[Entries supplied — start]
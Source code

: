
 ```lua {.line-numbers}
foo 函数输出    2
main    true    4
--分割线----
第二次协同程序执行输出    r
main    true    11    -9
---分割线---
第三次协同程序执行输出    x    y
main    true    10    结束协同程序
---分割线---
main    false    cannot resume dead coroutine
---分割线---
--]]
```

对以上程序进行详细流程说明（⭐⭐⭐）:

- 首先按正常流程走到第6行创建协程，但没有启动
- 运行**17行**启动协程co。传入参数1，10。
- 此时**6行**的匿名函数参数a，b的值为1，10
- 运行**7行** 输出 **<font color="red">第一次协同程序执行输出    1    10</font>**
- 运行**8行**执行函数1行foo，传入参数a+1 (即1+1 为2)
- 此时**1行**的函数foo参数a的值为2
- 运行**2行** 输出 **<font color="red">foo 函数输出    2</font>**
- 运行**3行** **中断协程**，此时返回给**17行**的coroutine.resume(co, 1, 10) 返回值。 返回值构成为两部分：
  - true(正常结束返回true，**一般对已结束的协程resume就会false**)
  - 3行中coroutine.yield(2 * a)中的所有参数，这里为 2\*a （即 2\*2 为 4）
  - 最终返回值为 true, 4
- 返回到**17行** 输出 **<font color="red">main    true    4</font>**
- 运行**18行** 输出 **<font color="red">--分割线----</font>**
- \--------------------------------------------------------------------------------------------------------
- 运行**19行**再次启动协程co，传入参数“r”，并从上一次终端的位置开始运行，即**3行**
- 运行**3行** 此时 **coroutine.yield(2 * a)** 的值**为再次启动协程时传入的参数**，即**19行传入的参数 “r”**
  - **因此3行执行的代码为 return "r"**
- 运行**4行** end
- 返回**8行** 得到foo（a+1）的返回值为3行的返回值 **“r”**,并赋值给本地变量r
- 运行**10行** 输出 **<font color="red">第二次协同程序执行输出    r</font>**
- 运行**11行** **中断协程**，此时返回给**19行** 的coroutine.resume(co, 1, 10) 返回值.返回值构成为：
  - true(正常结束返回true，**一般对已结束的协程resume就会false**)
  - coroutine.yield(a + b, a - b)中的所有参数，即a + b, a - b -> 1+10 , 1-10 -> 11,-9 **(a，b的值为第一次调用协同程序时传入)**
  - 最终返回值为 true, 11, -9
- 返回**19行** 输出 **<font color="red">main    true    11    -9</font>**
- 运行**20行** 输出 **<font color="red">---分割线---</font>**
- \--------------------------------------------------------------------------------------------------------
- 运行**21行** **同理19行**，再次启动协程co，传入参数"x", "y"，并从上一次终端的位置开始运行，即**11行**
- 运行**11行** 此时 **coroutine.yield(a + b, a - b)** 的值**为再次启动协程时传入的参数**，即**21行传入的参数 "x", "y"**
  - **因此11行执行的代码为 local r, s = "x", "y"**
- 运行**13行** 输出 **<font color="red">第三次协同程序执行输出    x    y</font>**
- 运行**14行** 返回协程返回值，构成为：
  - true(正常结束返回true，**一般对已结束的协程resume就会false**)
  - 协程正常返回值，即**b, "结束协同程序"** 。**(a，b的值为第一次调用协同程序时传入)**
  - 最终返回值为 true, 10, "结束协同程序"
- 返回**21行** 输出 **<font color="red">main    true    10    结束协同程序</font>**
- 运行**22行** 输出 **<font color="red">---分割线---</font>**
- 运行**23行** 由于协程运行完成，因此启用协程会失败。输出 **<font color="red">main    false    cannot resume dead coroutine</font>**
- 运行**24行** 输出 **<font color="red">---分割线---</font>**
[Entries supplied — finish]
#### Goal of the exercise
Give again, exactly as written, the lines running from the first line of the data above through the line that contains "- 此时**6行**的匿名函数参数a，b的值为1，10".

#### Reply to the task
Source code

:
 ```lua {.line-numbers}
foo 函数输出    2
main    true    4
--分割线----
第二次协同程序执行输出    r
main    true    11    -9
---分割线---
第三次协同程序执行输出    x    y
main    true    10    结束协同程序
---分割线---
main    false    cannot resume dead coroutine
---分割线---
--]]
```

对以上程序进行详细流程说明（⭐⭐⭐）:

- 首先按正常流程走到第6行创建协程，但没有启动
- 运行**17行**启动协程co。传入参数1，10。
- 此时**6行**的匿名函数参数a，b的值为1，10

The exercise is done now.